With projects like Arduino taking out some of the headaches of getting started, this is further proof that understanding computation allows you to do anything, from hardware to software, on any platform.
Michael’s project represents a simple, afternoon project, but the Arduino can also become the basis of more sophisticated gear – and some more complex groove-making. I’ll look at some of those options here, like Steve Cooley’s beatseqr, here making some grooves with an iPad running Korg’s iMS-20 soft synth and Reason running on the MacBook Pro.
There are plenty of Arduino step sequencer projects – it’s a nice project to try – but what I especially like is that Michael’s design is really minimal, meaning it could be a good starting point for your own project. He provides full code and (via a terrific prototyping tool called Fritzing), easy-to-read, colorful schematics.
If you’ve never done this before, some basic knowledge of how to read the parts, an Arduino, and some copy-and-paste skill is all you need to get going. I’m going to set aside some time to build one myself.
SimplenZAR [Blog post documentation at Carvin' Calamari]
But while we’re on the topic – and since having step sequencers around is a terrific tool for making musical patterns with all your music gear – let’s take a quick look at what else is out there.
littlescale is a must-read for musical Arduino makings, so a good first stop. He’s got his full list of projects, including a microtonal step sequencer, seen below.
Johan Larsby has a terrific project, complete with screen, with loads of details and source. You can build the whole thing for under $50 in parts, and his page is also a useful set of references to working with MIDI, physical controls, and the display.

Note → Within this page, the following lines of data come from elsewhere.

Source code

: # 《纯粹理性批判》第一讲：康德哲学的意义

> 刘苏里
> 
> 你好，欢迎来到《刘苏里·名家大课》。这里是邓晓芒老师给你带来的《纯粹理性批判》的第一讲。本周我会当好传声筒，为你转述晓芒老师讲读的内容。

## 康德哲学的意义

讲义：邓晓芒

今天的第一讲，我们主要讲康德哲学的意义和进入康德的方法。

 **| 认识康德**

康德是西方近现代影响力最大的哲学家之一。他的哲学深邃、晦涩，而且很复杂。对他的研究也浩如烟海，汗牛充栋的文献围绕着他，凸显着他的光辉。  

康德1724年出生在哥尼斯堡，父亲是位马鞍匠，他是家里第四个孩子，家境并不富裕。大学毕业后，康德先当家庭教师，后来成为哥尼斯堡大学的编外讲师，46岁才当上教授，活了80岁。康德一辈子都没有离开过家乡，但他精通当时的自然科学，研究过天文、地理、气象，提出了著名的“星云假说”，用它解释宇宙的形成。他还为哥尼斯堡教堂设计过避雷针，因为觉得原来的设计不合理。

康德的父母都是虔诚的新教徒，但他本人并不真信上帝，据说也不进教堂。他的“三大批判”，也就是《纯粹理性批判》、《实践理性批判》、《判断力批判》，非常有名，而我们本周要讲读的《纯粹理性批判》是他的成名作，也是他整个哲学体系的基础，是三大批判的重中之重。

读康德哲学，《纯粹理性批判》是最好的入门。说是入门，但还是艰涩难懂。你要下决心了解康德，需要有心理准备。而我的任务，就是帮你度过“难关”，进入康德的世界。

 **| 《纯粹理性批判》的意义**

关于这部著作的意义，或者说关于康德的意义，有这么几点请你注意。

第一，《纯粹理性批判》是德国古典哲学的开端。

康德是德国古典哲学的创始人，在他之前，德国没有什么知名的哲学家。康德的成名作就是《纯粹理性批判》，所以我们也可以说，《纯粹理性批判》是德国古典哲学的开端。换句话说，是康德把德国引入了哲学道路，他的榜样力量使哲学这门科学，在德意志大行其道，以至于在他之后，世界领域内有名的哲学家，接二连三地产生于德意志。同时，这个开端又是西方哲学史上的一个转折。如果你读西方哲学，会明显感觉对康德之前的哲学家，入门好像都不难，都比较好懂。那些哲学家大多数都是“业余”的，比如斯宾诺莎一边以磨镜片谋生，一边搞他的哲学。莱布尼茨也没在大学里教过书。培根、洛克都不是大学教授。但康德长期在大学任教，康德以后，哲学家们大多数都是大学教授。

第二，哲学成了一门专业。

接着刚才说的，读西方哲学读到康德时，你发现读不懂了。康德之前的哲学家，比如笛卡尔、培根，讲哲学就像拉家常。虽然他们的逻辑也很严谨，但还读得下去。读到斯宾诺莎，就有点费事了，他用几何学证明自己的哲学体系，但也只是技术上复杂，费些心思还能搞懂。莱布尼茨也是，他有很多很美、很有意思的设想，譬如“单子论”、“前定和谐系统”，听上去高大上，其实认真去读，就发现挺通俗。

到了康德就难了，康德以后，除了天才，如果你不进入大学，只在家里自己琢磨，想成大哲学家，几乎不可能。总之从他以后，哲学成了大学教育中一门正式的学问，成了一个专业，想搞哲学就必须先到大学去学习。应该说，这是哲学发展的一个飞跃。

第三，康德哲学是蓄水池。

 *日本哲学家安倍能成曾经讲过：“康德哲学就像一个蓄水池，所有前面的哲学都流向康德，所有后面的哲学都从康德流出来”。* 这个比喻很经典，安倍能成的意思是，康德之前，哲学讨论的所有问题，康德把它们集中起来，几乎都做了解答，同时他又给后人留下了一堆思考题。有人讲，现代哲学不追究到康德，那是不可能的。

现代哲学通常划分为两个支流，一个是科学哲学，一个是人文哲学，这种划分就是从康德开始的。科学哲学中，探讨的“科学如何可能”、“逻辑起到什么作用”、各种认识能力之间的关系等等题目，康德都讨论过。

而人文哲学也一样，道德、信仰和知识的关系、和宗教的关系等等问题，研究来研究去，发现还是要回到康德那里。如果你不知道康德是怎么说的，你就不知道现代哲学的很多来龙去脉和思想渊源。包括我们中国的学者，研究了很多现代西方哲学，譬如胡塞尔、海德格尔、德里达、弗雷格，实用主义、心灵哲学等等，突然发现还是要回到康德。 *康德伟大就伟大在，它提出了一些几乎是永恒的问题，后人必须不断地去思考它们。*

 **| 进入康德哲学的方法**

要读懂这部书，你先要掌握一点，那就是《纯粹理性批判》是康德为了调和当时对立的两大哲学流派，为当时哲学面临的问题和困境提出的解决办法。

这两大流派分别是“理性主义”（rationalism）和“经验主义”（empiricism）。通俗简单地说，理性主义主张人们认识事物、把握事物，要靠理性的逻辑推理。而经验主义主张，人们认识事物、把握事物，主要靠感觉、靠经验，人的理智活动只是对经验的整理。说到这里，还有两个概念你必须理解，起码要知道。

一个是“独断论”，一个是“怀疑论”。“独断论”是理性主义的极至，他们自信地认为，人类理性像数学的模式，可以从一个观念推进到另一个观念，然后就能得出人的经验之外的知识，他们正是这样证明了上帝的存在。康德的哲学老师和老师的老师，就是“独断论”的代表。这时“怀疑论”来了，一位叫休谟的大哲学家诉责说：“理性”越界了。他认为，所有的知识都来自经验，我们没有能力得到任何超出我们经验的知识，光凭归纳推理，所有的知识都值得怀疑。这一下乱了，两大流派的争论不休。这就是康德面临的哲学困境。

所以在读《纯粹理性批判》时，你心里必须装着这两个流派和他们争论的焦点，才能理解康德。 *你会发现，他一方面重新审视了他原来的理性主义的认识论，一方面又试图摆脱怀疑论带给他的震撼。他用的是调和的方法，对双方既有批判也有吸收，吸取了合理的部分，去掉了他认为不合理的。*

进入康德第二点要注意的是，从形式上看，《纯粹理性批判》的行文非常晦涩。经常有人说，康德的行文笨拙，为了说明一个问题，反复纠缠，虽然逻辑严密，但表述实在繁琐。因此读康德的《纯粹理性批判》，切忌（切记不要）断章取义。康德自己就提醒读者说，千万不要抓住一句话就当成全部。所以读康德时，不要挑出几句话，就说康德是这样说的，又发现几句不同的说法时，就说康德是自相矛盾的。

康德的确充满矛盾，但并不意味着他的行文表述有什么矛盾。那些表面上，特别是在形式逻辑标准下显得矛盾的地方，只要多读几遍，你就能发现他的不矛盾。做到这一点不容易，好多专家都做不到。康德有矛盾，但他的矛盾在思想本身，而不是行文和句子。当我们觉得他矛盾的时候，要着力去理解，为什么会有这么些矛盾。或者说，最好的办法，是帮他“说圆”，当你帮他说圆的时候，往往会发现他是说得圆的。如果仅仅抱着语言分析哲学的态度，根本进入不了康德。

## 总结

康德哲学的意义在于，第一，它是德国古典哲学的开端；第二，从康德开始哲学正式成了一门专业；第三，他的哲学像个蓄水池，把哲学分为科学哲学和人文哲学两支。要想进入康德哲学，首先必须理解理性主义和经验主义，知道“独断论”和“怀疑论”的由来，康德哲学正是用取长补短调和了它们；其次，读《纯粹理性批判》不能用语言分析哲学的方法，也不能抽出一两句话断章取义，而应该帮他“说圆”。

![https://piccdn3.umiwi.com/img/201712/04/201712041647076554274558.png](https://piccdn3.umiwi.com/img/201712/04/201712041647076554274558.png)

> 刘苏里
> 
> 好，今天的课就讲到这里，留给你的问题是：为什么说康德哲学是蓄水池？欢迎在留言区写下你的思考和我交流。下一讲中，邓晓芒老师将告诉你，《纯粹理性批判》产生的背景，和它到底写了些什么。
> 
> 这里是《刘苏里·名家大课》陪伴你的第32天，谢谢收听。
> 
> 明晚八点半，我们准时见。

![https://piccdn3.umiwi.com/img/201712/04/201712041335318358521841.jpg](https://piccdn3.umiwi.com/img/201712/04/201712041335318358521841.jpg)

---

Arduino Step Sequencer… ASS. Fine. Funny enough. But you lose out on bonus points for not making it a recursive acronym.
Mr Speaker goes through the process of how to construct MIDI step sequencers on Arduino in a blog post, as well.
That’s not a complete list, but now onto some fancier projects…

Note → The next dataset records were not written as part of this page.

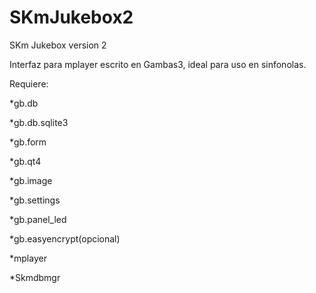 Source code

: # SKmJukebox2
SKm Jukebox version 2

Interfaz para mplayer escrito en Gambas3, ideal para uso en sinfonolas.

Requiere:

  *gb.db
  
  *gb.db.sqlite3

  *gb.form

  *gb.qt4

  *gb.image
  
  *gb.settings
  
  *gb.panel_led
  
  *gb.easyencrypt(opcional)
  
  *mplayer
  
  *Skmdbmgr
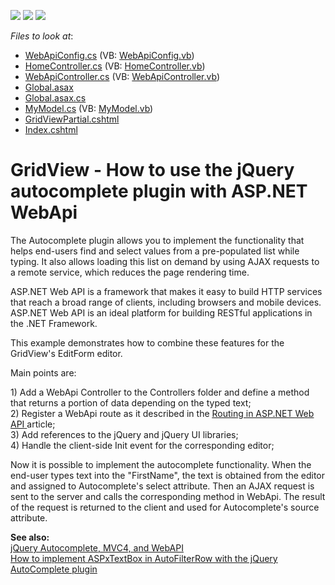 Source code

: <!-- default badges list -->
![](https://img.shields.io/endpoint?url=https://codecentral.devexpress.com/api/v1/VersionRange/128550940/14.1.3%2B)
[![](https://img.shields.io/badge/Open_in_DevExpress_Support_Center-FF7200?style=flat-square&logo=DevExpress&logoColor=white)](https://supportcenter.devexpress.com/ticket/details/E5022)
[![](https://img.shields.io/badge/📖_How_to_use_DevExpress_Examples-e9f6fc?style=flat-square)](https://docs.devexpress.com/GeneralInformation/403183)
<!-- default badges end -->
<!-- default file list -->
*Files to look at*:

* [WebApiConfig.cs](./CS/WebSite/App_Start/WebApiConfig.cs) (VB: [WebApiConfig.vb](./VB/WebSite/App_Start/WebApiConfig.vb))
* [HomeController.cs](./CS/WebSite/Controllers/HomeController.cs) (VB: [HomeController.vb](./VB/WebSite/Controllers/HomeController.vb))
* [WebApiController.cs](./CS/WebSite/Controllers/WebApiController.cs) (VB: [WebApiController.vb](./VB/WebSite/Controllers/WebApiController.vb))
* [Global.asax](./CS/WebSite/Global.asax)
* [Global.asax.cs](./CS/WebSite/Global.asax.cs)
* [MyModel.cs](./CS/WebSite/Models/MyModel.cs) (VB: [MyModel.vb](./VB/WebSite/Models/MyModel.vb))
* [GridViewPartial.cshtml](./CS/WebSite/Views/Home/GridViewPartial.cshtml)
* [Index.cshtml](./CS/WebSite/Views/Home/Index.cshtml)
<!-- default file list end -->
# GridView - How to use the jQuery autocomplete plugin with ASP.NET WebApi


<p>The Autocomplete plugin allows you to implement the functionality that helps end-users find and select values from a pre-populated list while typing. It also allows loading this list on demand by using AJAX requests to a remote service, which reduces the page rendering time.</p><p>ASP.NET Web API is a framework that makes it easy to build HTTP services that reach a broad range of clients, including browsers and mobile devices. ASP.NET Web API is an ideal platform for building RESTful applications in the .NET Framework.</p><p>This example demonstrates how to combine these features for the GridView's EditForm editor.</p><p>Main points are:</p><p>1) Add a WebApi Controller to the Controllers folder and define a method that returns a portion of data depending on the typed text;<br />
2) Register a WebApi route as it described in the <a href="http://www.asp.net/web-api/overview/web-api-routing-and-actions/routing-in-aspnet-web-api"><u>Routing in ASP.NET Web API</u></a><u> </u>article;<br />
3) Add references to the jQuery and jQuery UI libraries;<br />
4) Handle the client-side Init event for the corresponding editor;</p><p>Now it is possible to implement the autocomplete functionality. When the end-user types text into the "FirstName", the text is obtained from the editor and assigned to Autocomplete's select attribute. Then an AJAX request is sent to the server and calls the corresponding method in WebApi. The result of the request is returned to the client and used for Autocomplete's source attribute.</p><p><strong>See also:<br />
</strong><a href="http://www.codeproject.com/Tips/639578/jQuery-Autocomplete-MVC4-and-WebAPI"><u>jQuery Autocomplete, MVC4, and WebAPI</u></a><strong><br />
</strong><a href="https://www.devexpress.com/Support/Center/p/E4788">How to implement ASPxTextBox in AutoFilterRow with  the jQuery AutoComplete plugin</a></p>

<br/>


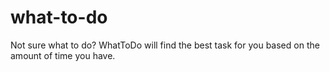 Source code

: # what-to-do
Not sure what to do? WhatToDo will find the best task for you based on the amount of time you have. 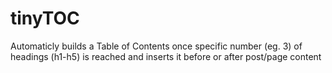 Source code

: tinyTOC
=======

Automaticly builds a Table of Contents once specific number (eg. 3) of headings (h1-h5) is reached and inserts it before or after post/page content
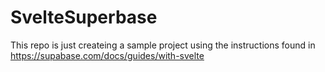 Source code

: # SvelteSuperbase 

 This repo is just createing a sample project using the instructions found in 
 https://supabase.com/docs/guides/with-svelte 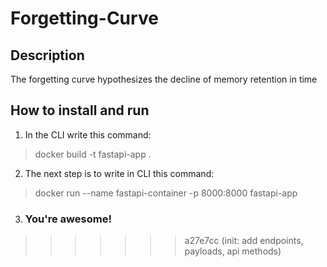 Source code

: # Forgetting-Curve

## Description
The forgetting curve hypothesizes the decline of memory retention in time


## How to install and run
1. In the CLI write this command:
> docker build -t fastapi-app .
2. The next step is to write in CLI this command:
> docker run --name fastapi-container -p 8000:8000 fastapi-app
3. ### You're awesome!
>>>>>>> a27e7cc (init: add endpoints, payloads, api methods)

Steve Cooley’s beatseqr, created with Derek Scott, evolves from simple hardware “sketch” into full-blown, feature-packed sequencer, but it’s still got an Arduino (Mega) at its heart. Accordingly, Steve talks through the behind-the-scenes tech details on the Arduino forum.

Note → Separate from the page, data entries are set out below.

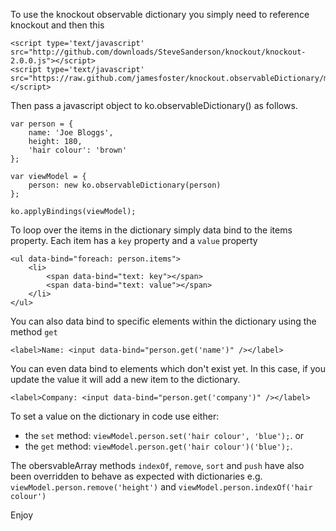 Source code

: To use the knockout observable dictionary you simply need to reference knockout and then this

    <script type='text/javascript' src="http://github.com/downloads/SteveSanderson/knockout/knockout-2.0.0.js"></script>
    <script type='text/javascript' src="https://raw.github.com/jamesfoster/knockout.observableDictionary/master/ko.observableDictionary.js"></script>

Then pass a javascript object to ko.observableDictionary() as follows.

    var person = {
        name: 'Joe Bloggs',
        height: 180,
        'hair colour': 'brown'
    };
    
    var viewModel = {
        person: new ko.observableDictionary(person)
    };
    
    ko.applyBindings(viewModel);

To loop over the items in the dictionary simply data bind to the items property. Each item has a `key` property and a `value` property

    <ul data-bind="foreach: person.items">
        <li>
            <span data-bind="text: key"></span>
            <span data-bind="text: value"></span>
        </li>
    </ul>

You can also data bind to specific elements within the dictionary using the method `get`

    <label>Name: <input data-bind="person.get('name')" /></label>

You can even data bind to elements which don't exist yet. In this case, if you update the value it will add a new item to the dictionary.

    <label>Company: <input data-bind="person.get('company')" /></label>

To set a value on the dictionary in code use either:

* the `set` method: `viewModel.person.set('hair colour', 'blue');`. or
* the `get` method: `viewModel.person.get('hair colour')('blue');`.


The obersvableArray methods `indexOf`, `remove`, `sort` and `push` have also been overridden to behave as expected with dictionaries e.g. `viewModel.person.remove('height')` and `viewModel.person.indexOf('hair colour')`

Enjoy

    
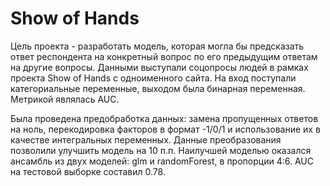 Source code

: #  Show of Hands

 Цель проекта - разработать модель, которая могла бы предсказать ответ респондента на конкретный вопрос по его предыдущим ответам на другие вопросы. 
Данными выступали соцопросы людей в рамках проекта Show of Hands с одноименного сайта. 
На вход поступали категориальные переменные, выходом была бинарная переменная. Метрикой являлась AUC.

 Была проведена предобработка данных: замена пропущенных ответов на ноль, перекодировка факторов в формат -1/0/1 и использование их в качестве интегральных переменных.
Данные преобразования позволили улучшить модель на 10 п.п.
Наилучшей моделью оказался ансамбль из двух моделей: glm и randomForest, в пропорции 4:6. AUC на тестовой выборке составил 0.78.
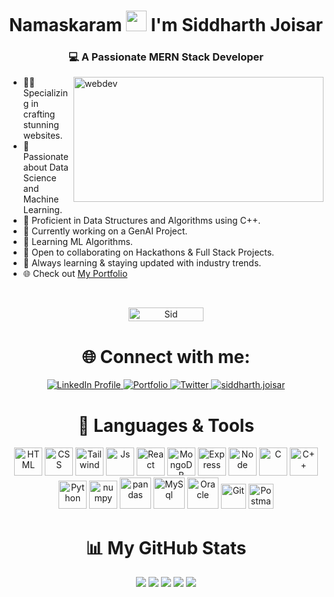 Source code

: <h1 align="center">
    Namaskaram
    <img src="https://media.giphy.com/media/hvRJCLFzcasrR4ia7z/giphy.gif" height="33px" width="33px">
    I'm <b>Siddharth Joisar</b>
</h1>

<h3 align="center">💻 A Passionate MERN Stack Developer</h3>

<img align="right" alt="webdev" height="200" width="400"
    src="https://media1.tenor.com/m/zzntm2_9B3gAAAAd/hacker.gif">

- 👨‍💻 Specializing in crafting stunning websites.
- 🔦 Passionate about Data Science and Machine Learning.
- 🔆 Proficient in Data Structures and Algorithms using C++.
- 🔭 Currently working on a GenAI Project.
- 🌱 Learning ML Algorithms.
- 👯 Open to collaborating on Hackathons & Full Stack Projects.
- 🚀 Always learning & staying updated with industry trends.
- 🌐 Check out [My Portfolio](https://sid-tech.vercel.app/)

<br>
<be>

<p align="center">
    <img src="https://komarev.com/ghpvc/?username=sidj01sar26&label=Profile%20Views&color=0e75b6&style=plastic"
        alt="Sid" height="22" width="120" />
</p>

<h1 align="center">🌐 Connect with me:</h1>

<p align="center">
    <a href="https://www.linkedin.com/in/siddharth-joisar/" target="_blank" rel="noopener noreferrer">
        <img src="https://img.shields.io/badge/LinkedIn-Connect-blue?style=for-the-badge&logo=linkedin"
            alt="LinkedIn Profile" />
    </a>

<a href="https://sid-tech.vercel.app/" target="_blank">
        <img src="https://img.shields.io/badge/Portfolio-View-purple?style=for-the-badge&logo=web" alt="Portfolio" />
    </a>
    <a href="https://twitter.com/NerdySid24" target="_blank">
        <img src="https://img.shields.io/twitter/follow/NerdySid24?logo=x&style=for-the-badge" alt="Twitter" />
    </a>
    <a href="https://www.instagram.com/_siddharth.26_/" target="_blank">
        <img src="https://img.shields.io/badge/Instagram-siddharth.joisar-red?style=for-the-badge&logo=instagram"
            alt="siddharth.joisar" />
</a>
</p>

<div>
    <h1 align="center">🔧 Languages & Tools</h1>
    <div style="text-align: center;">
        <img src="https://cdn.jsdelivr.net/gh/devicons/devicon/icons/html5/html5-original.svg" alt="HTML" height="45" />
        <img src="https://cdn.jsdelivr.net/gh/devicons/devicon/icons/css3/css3-original.svg" alt="CSS" height="45" />
        <img src="https://cdn.jsdelivr.net/gh/devicons/devicon@latest/icons/tailwindcss/tailwindcss-original.svg"
            alt="Tailwind" height="45" />
<!--         <img src="https://cdn.jsdelivr.net/gh/devicons/devicon/icons/bootstrap/bootstrap-original.svg" alt="Bootstrap" height="45" /> -->
        <img src="https://cdn.jsdelivr.net/gh/devicons/devicon/icons/javascript/javascript-original.svg" alt="Js"
            height="45" />
        <img src="https://cdn.jsdelivr.net/gh/devicons/devicon/icons/react/react-original.svg" alt="React" height="45" />
<!--         <img src="https://cdn.jsdelivr.net/gh/devicons/devicon/icons/redux/redux-original.svg" alt="Redux" height="45" /> -->
        <img src="https://cdn.jsdelivr.net/gh/devicons/devicon/icons/mongodb/mongodb-original.svg" alt="MongoDB"
            height="45" />
<!--         <img src="https://ico.vercel.app/mongoose/8B0000" alt="Mongoose" height="50" /> -->
        <img src="https://simpleicons.vercel.app/express/fff" alt="Express" height="45" />
        <img src="https://cdn.jsdelivr.net/gh/devicons/devicon/icons/nodejs/nodejs-original.svg" alt="Node" height="45" />
        <img src="https://cdn.jsdelivr.net/gh/devicons/devicon/icons/c/c-line.svg" alt="C" height="45" />
        <img src="https://cdn.jsdelivr.net/gh/devicons/devicon@latest/icons/cplusplus/cplusplus-original.svg" alt="C++"
            height="45" />
        <img src="https://cdn.jsdelivr.net/gh/devicons/devicon/icons/python/python-original.svg" alt="Python"
            height="45" />
        <img src="https://cdn.jsdelivr.net/gh/devicons/devicon/icons/numpy/numpy-original.svg" alt="numpy" bg-color="white"
            height="45" />
        <img src="https://cdn.jsdelivr.net/gh/devicons/devicon/icons/pandas/pandas-original-wordmark.svg" alt="pandas"
            height="50" />
        <img src="https://cdn.jsdelivr.net/gh/devicons/devicon/icons/mysql/mysql-original-wordmark.svg" alt="MySql"
            height="50" />
        <img src="https://cdn.jsdelivr.net/gh/devicons/devicon/icons/oracle/oracle-original.svg" alt="Oracle"
            height="50" />
        <img src="https://cdn.jsdelivr.net/gh/devicons/devicon/icons/git/git-original.svg" alt="Git" height="40" />
        <img src="https://www.vectorlogo.zone/logos/getpostman/getpostman-icon.svg" alt="Postman" height="40" />
    </div>
</div>


<h1 align="center">📊 My GitHub Stats</h1>

<p align="center">
    <img
        src="http://github-profile-summary-cards.vercel.app/api/cards/profile-details?username=sidj01sar26&theme=github_dark">
    <img
        src="http://github-profile-summary-cards.vercel.app/api/cards/repos-per-language?username=sidj01sar26&theme=github_dark">
    <img
        src="http://github-profile-summary-cards.vercel.app/api/cards/most-commit-language?username=sidj01sar26&theme=github_dark">
    <img src="http://github-profile-summary-cards.vercel.app/api/cards/stats?username=sidj01sar26&theme=github_dark">
    <img
        src="http://github-profile-summary-cards.vercel.app/api/cards/productive-time?username=sidj01sar26&theme=github_dark&utcOffset=8">
</p>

And, oh yeah, it goes great with Reason. (That in turn means this and an older laptop could be a nice little groove station set up in a studio, to keep your machines out of the closet of retirement.)
Beatseqr v3 — arduino mega based step sequencer [Arduino Forum]
Official site: http://www.beatseqr.com/
And I would be remiss if I didn’t mention the awesome MiniCommand by Ruin & Wesen. It doesn’t in fact have an Arduino board inside, but it does use the Arduino development environment for a custom MIDI firmware framework called MIDI-CTRL. Say wha? Basically, you can use Arduino-style syntax to reprogram this little box to perform whatever MIDI magic you wish. It’s utterly insane, and perhaps a little overlooked because it’s generally associated with the Machinedrum. I’m not going to say any more now, as I know Wesen is getting some time off to work on it, and I hope to talk more about this project over the coming months.
Result: Euclid pattern generators. (I’m working on some code that does something similar, with visualization; stay tuned while I … um, finish it, in fact.)
So there you go. If it seems overwhelming, just remember, take it one step at a time – and start with the first step. (Sorry, couldn’t resist.)
As I said, the place to begin is doing something like what Michael did – and you can hook up his project in a few minutes.
If you give this a try, let us know! Sounds like a fun weekend project.